First, an image pre-processing was performed to normalize the satellite images for different levels of brightness, saturation and contrast. Then the training and validation data had to be generated by the visual location of wind farms and turbines in ArcGIS Pro (Esri's professional GIS tool). The localized turbines were marked and converted into dereferenced polygons. After combining the resulting polygons with the corresponding mosaic of images, they became picture masks. The mask classifies whether or not an image pixel belongs to a wind turbine. This serves as the desired classification scheme for the developed artificial neural network. The deep learning framework is based on a U-Net architecture, which has proven to work very well for segmentation tasks with a low amount of training data. Segmentation performance was tracked using the Jaccard index, which is an intersection in a union measure. The training was calibrated to achieve maximum accuracy in the validation set to avoid model overfitting. The final layer of the neural network generates an image mask with a pixel-level prediction of the likelihood of a pixel belonging to a wind turbine.

Challenges

The first challenge was to create training functions and generate wind turbine polygons within the 700 satellite images. The unsupervised collation application, specifically a K-Means colour grouping, has aided in pattern recognition and polygon shape extraction. Another time-consuming challenge was to detect false positives in the network, ie recognized image segments that were falsely identified as wind turbines, such as roads or aircraft with branches. More training periods were required to train the neural network to differentiate between objects with a similar appearance.

Project result

Using the deep learning model developed, a regional register of wind turbines was successfully created for the state of North Rhine-Westphalia. In total, about 3,300 wind turbines have been identified in satellite imagery.

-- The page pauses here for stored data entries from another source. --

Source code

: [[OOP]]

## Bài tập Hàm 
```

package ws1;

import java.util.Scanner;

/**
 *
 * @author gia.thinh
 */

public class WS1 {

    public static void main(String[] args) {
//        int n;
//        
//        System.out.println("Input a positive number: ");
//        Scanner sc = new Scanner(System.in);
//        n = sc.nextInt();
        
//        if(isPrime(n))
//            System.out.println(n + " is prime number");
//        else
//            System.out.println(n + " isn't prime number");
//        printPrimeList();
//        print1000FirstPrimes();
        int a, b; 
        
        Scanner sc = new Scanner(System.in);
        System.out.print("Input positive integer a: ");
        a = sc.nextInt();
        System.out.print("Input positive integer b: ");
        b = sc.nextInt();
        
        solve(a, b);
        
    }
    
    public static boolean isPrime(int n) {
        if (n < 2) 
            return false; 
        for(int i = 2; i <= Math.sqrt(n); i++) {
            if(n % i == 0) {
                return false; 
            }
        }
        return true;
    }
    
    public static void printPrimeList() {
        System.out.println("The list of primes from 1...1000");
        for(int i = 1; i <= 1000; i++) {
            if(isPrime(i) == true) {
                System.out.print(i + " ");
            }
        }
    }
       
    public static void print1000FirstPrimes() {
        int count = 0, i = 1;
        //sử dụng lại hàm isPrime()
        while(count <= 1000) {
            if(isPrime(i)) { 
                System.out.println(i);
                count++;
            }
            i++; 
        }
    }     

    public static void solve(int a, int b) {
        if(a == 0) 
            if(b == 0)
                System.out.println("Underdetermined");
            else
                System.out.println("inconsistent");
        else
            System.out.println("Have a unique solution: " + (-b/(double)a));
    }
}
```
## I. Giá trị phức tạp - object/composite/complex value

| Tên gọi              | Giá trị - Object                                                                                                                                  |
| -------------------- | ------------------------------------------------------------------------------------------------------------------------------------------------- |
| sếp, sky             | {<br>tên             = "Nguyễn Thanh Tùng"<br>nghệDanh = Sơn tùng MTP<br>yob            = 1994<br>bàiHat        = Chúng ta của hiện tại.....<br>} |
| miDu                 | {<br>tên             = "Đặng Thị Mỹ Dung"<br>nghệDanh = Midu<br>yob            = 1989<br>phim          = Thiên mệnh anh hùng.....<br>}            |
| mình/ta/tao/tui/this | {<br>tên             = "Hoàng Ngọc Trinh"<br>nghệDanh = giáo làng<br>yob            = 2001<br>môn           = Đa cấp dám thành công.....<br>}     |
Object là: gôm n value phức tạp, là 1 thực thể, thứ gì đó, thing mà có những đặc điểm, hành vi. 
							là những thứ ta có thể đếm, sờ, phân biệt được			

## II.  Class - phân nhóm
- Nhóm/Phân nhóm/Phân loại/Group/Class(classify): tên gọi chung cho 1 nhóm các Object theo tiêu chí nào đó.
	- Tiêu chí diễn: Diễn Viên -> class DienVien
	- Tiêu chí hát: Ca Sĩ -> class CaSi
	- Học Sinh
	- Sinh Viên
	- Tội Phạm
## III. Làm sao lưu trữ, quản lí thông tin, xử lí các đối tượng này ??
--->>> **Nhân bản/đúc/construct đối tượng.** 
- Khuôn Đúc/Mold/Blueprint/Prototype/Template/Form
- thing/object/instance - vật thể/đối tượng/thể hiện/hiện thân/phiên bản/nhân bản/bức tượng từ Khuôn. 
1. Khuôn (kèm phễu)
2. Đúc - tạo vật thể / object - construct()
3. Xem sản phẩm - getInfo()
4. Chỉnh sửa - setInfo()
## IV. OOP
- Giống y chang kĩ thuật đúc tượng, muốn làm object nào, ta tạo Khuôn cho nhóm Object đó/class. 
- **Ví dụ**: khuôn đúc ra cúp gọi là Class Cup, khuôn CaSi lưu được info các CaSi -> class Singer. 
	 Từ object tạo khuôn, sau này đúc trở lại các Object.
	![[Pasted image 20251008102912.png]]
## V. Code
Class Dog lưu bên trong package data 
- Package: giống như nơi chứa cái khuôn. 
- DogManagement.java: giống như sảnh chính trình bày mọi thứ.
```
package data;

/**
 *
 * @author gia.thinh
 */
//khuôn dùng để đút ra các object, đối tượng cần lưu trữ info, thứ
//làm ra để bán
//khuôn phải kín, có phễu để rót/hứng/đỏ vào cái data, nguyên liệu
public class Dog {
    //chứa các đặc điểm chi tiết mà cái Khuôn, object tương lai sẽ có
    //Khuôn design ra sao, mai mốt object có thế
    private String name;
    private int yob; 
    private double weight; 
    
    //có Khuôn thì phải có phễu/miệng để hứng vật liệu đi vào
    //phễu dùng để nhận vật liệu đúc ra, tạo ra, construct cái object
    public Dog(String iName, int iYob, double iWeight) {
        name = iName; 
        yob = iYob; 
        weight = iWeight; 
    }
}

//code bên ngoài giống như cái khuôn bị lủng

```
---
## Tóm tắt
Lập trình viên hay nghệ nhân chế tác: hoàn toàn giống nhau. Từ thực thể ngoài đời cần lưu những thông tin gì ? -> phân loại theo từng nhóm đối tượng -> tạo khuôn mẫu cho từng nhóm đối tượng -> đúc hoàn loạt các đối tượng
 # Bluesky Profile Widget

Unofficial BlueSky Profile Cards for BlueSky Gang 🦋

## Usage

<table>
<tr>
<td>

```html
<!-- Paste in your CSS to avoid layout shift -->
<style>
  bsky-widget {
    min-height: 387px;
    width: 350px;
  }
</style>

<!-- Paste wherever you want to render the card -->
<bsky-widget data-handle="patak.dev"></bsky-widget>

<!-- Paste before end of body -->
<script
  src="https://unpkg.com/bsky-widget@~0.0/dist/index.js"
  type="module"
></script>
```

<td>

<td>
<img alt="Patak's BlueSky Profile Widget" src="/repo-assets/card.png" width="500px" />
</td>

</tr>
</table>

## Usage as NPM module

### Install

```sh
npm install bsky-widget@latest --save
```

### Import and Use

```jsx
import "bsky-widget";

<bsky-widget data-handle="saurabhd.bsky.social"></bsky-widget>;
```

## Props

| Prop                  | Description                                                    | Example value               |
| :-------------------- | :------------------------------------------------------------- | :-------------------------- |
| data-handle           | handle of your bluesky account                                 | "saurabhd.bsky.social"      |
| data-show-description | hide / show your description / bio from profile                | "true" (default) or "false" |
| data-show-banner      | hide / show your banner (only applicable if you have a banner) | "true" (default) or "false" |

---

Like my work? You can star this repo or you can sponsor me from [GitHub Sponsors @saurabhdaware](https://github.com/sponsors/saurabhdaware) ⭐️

This record was also captured as a layer in ArcGIS Pro and is now available as map material within the software, showing the location of all wind turbines identified as polygons of their shapes. As a next step, the model can also be applied to other German states or even create a global register of wind turbines. The wind turbine layer can be combined with current wind speed data to monitor wind power generation and the average wind speed layers to support spatial planning of new wind turbine installations.

Other applications

The deep learning model developed has already been used in other projects within the field of satellite image segmentation. Based on the satellite images provided, a stylized map material was created. The neural network was trained to detect different objects and types of ground cover in satellite images, such as roads, trees, forests, vehicles, buildings, rivers and agricultural fields.

Outlook
Satellite imagery has multiplicative fields of application and can be used to gain a better understanding of other domains, eg to help identify natural resources more easily, to visualize and monitor climate or vegetative changes or to represent the impacts of natural disasters with accuracy. However, these things were mostly achieved through manual or semi-automatic methods. Detection of artificial intelligence functions and satellite images can contribute significantly to these geographic applications.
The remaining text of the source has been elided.